■ **What you should do**:
The data below is to be output in full, unchanged.

[[ The data open ]]

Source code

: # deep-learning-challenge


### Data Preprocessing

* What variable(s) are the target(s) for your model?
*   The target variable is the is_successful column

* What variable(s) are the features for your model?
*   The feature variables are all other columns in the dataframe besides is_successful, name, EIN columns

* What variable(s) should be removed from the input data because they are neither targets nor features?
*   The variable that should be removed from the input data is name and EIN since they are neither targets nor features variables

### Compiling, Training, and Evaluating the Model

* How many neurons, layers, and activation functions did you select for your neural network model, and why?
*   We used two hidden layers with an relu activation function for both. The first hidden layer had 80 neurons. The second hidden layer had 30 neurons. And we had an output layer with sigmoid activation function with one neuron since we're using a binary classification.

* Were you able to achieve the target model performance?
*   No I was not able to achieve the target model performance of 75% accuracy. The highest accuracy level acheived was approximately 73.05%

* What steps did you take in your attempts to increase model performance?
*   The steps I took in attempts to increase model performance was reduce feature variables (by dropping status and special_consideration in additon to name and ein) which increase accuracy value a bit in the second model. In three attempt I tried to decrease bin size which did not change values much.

[[ The data closed ]]

■ **Exercise result**:
Source code

: # deep-learning-challenge


### Data Preprocessing

* What variable(s) are the target(s) for your model?
*   The target variable is the is_successful column

* What variable(s) are the features for your model?
*   The feature variables are all other columns in the dataframe besides is_successful, name, EIN columns

* What variable(s) should be removed from the input data because they are neither targets nor features?
*   The variable that should be removed from the input data is name and EIN since they are neither targets nor features variables

### Compiling, Training, and Evaluating the Model

* How many neurons, layers, and activation functions did you select for your neural network model, and why?
*   We used two hidden layers with an relu activation function for both. The first hidden layer had 80 neurons. The second hidden layer had 30 neurons. And we had an output layer with sigmoid activation function with one neuron since we're using a binary classification.

* Were you able to achieve the target model performance?
*   No I was not able to achieve the target model performance of 75% accuracy. The highest accuracy level acheived was approximately 73.05%

* What steps did you take in your attempts to increase model performance?
*   The steps I took in attempts to increase model performance was reduce feature variables (by dropping status and special_consideration in additon to name and ein) which increase accuracy value a bit in the second model. In three attempt I tried to decrease bin size which did not change values much.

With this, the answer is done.